> DIRECTIONS FOR THIS TASK
List all lines in the material below that contain "opposite".

# # # #

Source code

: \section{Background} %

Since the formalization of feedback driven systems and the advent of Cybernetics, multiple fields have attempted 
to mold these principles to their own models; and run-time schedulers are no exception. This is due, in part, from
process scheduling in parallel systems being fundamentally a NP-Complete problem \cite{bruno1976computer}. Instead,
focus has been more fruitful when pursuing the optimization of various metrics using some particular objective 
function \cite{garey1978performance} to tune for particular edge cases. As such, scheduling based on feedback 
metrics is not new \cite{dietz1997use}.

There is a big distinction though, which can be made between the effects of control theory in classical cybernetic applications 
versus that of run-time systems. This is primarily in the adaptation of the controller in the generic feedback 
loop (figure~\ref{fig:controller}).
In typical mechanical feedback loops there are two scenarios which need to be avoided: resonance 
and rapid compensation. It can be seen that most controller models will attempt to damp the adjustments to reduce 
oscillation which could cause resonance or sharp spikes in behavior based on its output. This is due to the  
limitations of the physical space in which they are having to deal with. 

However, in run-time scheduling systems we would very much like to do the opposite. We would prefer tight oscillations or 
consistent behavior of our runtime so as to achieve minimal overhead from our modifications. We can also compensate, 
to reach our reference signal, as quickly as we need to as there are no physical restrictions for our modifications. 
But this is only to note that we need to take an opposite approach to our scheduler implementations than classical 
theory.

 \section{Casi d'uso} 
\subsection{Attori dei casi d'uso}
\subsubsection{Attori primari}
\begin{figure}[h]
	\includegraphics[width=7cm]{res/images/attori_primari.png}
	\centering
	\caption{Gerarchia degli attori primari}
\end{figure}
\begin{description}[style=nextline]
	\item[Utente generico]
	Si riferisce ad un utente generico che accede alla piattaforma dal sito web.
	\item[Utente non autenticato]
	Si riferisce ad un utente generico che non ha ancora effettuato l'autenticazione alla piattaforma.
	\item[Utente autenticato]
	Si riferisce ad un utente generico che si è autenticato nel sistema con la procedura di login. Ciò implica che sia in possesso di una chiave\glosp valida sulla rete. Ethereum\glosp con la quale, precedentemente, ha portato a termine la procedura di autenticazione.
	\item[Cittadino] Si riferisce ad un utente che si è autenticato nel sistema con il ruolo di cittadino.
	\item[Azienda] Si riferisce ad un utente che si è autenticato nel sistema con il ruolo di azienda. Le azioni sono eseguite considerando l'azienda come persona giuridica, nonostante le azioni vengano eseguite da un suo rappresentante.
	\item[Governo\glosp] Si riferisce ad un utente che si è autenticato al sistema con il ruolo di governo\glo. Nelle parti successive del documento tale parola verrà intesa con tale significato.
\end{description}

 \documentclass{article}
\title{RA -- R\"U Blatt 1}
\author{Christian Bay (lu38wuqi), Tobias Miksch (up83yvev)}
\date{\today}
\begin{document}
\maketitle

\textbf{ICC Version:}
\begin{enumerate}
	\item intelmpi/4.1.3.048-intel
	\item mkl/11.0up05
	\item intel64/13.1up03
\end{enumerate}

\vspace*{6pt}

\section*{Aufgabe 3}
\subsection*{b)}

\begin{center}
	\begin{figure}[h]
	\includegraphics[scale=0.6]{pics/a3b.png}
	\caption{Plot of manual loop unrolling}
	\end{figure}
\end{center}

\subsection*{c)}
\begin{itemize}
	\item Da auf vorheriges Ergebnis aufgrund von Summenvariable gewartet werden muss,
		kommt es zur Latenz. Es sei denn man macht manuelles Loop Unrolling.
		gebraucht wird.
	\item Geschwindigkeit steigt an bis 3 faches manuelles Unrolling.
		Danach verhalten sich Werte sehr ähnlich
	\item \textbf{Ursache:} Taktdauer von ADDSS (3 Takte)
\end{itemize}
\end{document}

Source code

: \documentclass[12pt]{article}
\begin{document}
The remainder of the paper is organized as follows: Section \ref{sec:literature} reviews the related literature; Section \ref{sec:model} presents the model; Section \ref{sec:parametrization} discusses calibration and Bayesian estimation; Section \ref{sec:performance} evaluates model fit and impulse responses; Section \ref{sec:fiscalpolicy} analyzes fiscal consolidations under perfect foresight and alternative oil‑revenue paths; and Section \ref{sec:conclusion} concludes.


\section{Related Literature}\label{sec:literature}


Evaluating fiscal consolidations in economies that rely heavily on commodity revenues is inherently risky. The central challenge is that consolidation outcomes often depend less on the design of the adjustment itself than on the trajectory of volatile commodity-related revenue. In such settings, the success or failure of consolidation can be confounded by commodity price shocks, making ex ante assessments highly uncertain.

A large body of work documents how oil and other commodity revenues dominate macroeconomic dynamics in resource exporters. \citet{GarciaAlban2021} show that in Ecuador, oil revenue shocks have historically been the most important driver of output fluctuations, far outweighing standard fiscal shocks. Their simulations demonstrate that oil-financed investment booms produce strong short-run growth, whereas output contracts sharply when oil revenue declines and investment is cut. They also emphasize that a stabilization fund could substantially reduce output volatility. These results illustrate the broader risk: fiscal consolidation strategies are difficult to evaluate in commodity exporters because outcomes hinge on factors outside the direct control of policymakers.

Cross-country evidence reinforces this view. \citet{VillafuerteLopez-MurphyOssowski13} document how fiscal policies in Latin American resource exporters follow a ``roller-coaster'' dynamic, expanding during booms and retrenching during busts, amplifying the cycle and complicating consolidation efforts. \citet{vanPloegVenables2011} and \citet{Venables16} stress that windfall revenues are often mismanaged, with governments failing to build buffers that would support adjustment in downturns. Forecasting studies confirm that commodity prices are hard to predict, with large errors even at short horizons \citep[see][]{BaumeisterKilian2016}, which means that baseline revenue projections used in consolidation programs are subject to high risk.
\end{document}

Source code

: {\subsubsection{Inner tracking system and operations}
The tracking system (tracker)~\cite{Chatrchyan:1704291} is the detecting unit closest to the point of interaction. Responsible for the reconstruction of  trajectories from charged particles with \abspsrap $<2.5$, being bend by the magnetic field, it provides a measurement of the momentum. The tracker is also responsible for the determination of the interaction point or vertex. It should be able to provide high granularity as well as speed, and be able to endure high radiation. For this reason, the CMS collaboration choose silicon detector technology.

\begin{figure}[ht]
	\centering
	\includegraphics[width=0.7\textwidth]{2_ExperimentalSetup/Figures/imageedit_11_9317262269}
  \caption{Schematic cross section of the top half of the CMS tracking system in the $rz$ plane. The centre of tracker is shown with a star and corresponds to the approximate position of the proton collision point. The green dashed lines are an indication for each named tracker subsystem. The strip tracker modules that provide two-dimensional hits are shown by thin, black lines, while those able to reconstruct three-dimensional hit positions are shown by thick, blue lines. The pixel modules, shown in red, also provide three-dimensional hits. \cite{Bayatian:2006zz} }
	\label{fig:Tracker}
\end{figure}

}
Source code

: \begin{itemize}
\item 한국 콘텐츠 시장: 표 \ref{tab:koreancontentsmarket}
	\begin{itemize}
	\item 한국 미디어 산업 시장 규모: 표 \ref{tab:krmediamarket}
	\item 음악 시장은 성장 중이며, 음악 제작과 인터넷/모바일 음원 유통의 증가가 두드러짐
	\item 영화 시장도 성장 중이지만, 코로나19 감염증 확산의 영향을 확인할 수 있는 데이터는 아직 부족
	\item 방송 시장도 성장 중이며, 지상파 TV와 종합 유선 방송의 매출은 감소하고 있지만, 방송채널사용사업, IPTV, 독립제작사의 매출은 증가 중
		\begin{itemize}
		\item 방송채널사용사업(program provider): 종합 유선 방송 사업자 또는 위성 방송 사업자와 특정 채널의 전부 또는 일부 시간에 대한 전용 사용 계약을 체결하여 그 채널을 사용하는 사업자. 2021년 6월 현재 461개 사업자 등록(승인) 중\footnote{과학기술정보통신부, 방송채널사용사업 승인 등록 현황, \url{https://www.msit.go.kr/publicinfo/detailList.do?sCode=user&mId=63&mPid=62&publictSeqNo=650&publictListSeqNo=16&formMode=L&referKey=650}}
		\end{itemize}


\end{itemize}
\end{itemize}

# # # #

> RESPONSE BELOW
However, in run-time scheduling systems we would very much like to do the opposite. We would prefer tight oscillations or 
But this is only to note that we need to take an opposite approach to our scheduler implementations than classical 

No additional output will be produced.